■ ABOUT THIS EXERCISE ■
Output every line from the beginning of the records through the line that contains "First make a", exactly as it appears.

■ DATASET CONTENT ■
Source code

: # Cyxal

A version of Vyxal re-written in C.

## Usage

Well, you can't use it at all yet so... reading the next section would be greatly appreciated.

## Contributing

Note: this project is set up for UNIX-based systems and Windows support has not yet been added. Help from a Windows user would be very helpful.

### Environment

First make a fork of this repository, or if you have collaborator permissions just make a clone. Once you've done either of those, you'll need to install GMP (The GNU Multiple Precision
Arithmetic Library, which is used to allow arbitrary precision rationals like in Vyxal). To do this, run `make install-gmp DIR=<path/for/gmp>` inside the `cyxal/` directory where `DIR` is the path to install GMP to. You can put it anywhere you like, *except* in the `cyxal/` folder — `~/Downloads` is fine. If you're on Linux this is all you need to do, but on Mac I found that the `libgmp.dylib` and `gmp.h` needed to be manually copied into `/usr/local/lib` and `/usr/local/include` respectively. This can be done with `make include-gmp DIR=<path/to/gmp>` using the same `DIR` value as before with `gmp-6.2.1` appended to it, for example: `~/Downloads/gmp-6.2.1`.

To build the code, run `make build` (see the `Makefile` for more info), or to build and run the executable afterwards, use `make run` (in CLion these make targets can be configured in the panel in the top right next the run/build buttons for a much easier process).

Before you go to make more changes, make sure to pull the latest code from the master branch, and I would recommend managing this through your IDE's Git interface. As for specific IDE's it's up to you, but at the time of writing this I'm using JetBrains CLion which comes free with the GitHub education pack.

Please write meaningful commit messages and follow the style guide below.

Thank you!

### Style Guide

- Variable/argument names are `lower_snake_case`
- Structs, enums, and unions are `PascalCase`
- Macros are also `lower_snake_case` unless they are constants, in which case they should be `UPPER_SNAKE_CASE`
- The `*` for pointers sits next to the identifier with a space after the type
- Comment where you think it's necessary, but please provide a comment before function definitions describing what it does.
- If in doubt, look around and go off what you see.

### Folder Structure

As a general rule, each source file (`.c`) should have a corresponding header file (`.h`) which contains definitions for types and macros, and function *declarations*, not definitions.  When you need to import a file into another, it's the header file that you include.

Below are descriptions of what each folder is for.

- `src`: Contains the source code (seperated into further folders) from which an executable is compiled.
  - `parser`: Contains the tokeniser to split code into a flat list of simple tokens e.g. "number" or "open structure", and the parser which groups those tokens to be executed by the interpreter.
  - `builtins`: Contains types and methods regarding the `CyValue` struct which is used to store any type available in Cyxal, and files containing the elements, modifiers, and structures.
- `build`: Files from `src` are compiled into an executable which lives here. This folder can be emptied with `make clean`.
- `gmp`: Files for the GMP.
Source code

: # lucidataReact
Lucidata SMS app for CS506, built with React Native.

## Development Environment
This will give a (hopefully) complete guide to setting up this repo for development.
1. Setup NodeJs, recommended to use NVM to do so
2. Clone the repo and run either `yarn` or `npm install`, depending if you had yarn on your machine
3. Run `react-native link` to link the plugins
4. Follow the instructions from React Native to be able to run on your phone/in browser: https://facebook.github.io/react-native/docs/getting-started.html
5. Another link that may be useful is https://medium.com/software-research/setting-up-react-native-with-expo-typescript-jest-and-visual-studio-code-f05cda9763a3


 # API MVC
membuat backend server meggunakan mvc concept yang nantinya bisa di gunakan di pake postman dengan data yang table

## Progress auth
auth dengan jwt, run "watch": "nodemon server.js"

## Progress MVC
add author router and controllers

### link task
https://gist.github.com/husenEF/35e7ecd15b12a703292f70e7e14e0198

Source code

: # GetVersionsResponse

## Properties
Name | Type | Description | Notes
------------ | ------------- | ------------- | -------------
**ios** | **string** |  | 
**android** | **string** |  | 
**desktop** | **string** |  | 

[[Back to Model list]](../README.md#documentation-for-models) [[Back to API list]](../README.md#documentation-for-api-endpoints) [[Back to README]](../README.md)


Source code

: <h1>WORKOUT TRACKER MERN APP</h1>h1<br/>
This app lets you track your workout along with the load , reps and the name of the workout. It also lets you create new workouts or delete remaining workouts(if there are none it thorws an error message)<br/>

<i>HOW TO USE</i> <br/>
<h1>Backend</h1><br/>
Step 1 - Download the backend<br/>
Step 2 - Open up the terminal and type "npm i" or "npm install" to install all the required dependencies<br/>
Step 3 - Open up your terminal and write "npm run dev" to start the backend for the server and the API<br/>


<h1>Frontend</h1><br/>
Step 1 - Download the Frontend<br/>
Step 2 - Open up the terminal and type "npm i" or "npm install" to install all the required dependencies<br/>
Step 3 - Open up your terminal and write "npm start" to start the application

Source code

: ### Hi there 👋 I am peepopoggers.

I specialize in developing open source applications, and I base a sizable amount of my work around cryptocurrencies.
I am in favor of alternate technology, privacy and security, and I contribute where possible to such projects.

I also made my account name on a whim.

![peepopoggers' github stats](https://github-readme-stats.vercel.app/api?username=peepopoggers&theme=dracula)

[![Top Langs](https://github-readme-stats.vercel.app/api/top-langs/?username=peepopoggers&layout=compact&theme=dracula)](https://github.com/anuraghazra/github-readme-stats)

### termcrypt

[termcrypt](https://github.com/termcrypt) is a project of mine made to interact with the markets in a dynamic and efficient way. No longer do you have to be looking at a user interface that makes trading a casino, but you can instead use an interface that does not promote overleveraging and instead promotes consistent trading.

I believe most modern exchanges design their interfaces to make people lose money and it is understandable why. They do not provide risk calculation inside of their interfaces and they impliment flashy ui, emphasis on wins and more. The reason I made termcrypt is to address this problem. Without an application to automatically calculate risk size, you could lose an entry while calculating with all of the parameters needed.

■ SOLUTION TO THE PROBLEM ■
Source code

: # Cyxal

A version of Vyxal re-written in C.

## Usage

Well, you can't use it at all yet so... reading the next section would be greatly appreciated.

## Contributing

Note: this project is set up for UNIX-based systems and Windows support has not yet been added. Help from a Windows user would be very helpful.

### Environment

First make a fork of this repository, or if you have collaborator permissions just make a clone. Once you've done either of those, you'll need to install GMP (The GNU Multiple Precision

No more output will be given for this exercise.